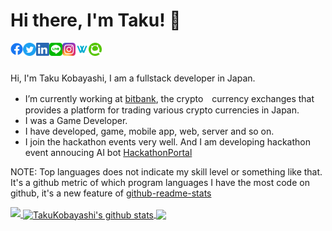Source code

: # Hi there, I'm Taku! 👋

<a href="https://www.facebook.com/taku.kobayashi.560">
  <img align="left" alt="Taku Kobayashi | Facebook" width="20px" src="https://github.com/TakuKobayashi/TakuKobayashi/raw/master/assets/icons/facebook.svg" />
</a>
<a href="https://twitter.com/taptappun">
  <img align="left" alt="Taku's  Twitter" width="21px" src="https://github.com/TakuKobayashi/TakuKobayashi/raw/master/assets/icons/twitter.svg" />
</a>
<a href="https://www.linkedin.com/in/%E6%8B%93-%E5%B0%8F%E6%9E%97-710479a4/">
  <img align="left" alt="Taku's Linkedin" width="21px" src="https://github.com/TakuKobayashi/TakuKobayashi/raw/master/assets/icons/linkedin.svg" />
</a>
<a href="https://line.me/ti/p/wEjIcfdPZR">
  <img align="left" alt="Taku's Line" width="21px" src="https://github.com/TakuKobayashi/TakuKobayashi/raw/master/assets/icons/line.svg" />
</a>
<a href="https://www.instagram.com/taptapun">
  <img align="left" alt="Taku's Instagram" width="21px" src="https://github.com/TakuKobayashi/TakuKobayashi/raw/master/assets/icons/instagram.svg" />
</a>
<a href="https://www.wantedly.com/users/1360474">
  <img align="left" alt="Taku's Wantedly" width="21px" src="https://github.com/TakuKobayashi/TakuKobayashi/raw/master/assets/icons/wantedly.svg" />
</a>
<a href="https://qiita.com/taptappun">
  <img align="left" alt="Taku's Qiita" width="21px" src="https://github.com/TakuKobayashi/TakuKobayashi/raw/master/assets/icons/qiita.svg" />
</a>

<br />
<br />

Hi, I'm Taku Kobayashi, I am a fullstack developer in Japan.

- I’m currently working at [bitbank](https://bitcoinbank.co.jp/), the crypto　currency exchanges that provides a platform for trading various crypto currencies in Japan.
- I was a Game Developer.
- I have developed, game, mobile app, web, server and so on.
- I join the hackathon events very well. And I am developing hackathon event annoucing AI bot [HackathonPortal](https://twitter.com/HackathonPortal)

NOTE: Top languages does not indicate my skill level or something like that.
It's a github metric of which program languages I have the most code on github, it's a new feature of [github-readme-stats](https://github.com/anuraghazra/github-readme-stats)

<a href="https://github.com/ryo-ma/github-profile-trophy">
  <img src="https://github-profile-trophy.vercel.app/?username=TakuKobayashi&column=7"/>
</a>

<a href="https://github.com/anuraghazra/github-readme-stats">
  <img align="center" src="https://github-readme-stats.vercel.app/api?username=TakuKobayashi&show_icons=true&count_private=true&theme=blue-green&include_all_commits=true" alt="TakuKobayashi's github stats" />
</a>
<a href="https://github.com/anuraghazra/github-readme-stats">
  <img align="center" src="https://github-readme-stats.vercel.app/api/top-langs/?username=TakuKobayashi&hide=TSQL,Makefile&layout=compact" />
</a>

-.-.-

Assigned task:
Lines from the one containing "- I’m currently" through the last line of the records, both included, are the only ones to print, each exactly as it is.

Solution to the exercise:
- I’m currently working at [bitbank](https://bitcoinbank.co.jp/), the crypto　currency exchanges that provides a platform for trading various crypto currencies in Japan.
- I was a Game Developer.
- I have developed, game, mobile app, web, server and so on.
- I join the hackathon events very well. And I am developing hackathon event annoucing AI bot [HackathonPortal](https://twitter.com/HackathonPortal)

NOTE: Top languages does not indicate my skill level or something like that.
It's a github metric of which program languages I have the most code on github, it's a new feature of [github-readme-stats](https://github.com/anuraghazra/github-readme-stats)

<a href="https://github.com/ryo-ma/github-profile-trophy">
  <img src="https://github-profile-trophy.vercel.app/?username=TakuKobayashi&column=7"/>
</a>

<a href="https://github.com/anuraghazra/github-readme-stats">
  <img align="center" src="https://github-readme-stats.vercel.app/api?username=TakuKobayashi&show_icons=true&count_private=true&theme=blue-green&include_all_commits=true" alt="TakuKobayashi's github stats" />
</a>
<a href="https://github.com/anuraghazra/github-readme-stats">
  <img align="center" src="https://github-readme-stats.vercel.app/api/top-langs/?username=TakuKobayashi&hide=TSQL,Makefile&layout=compact" />
</a>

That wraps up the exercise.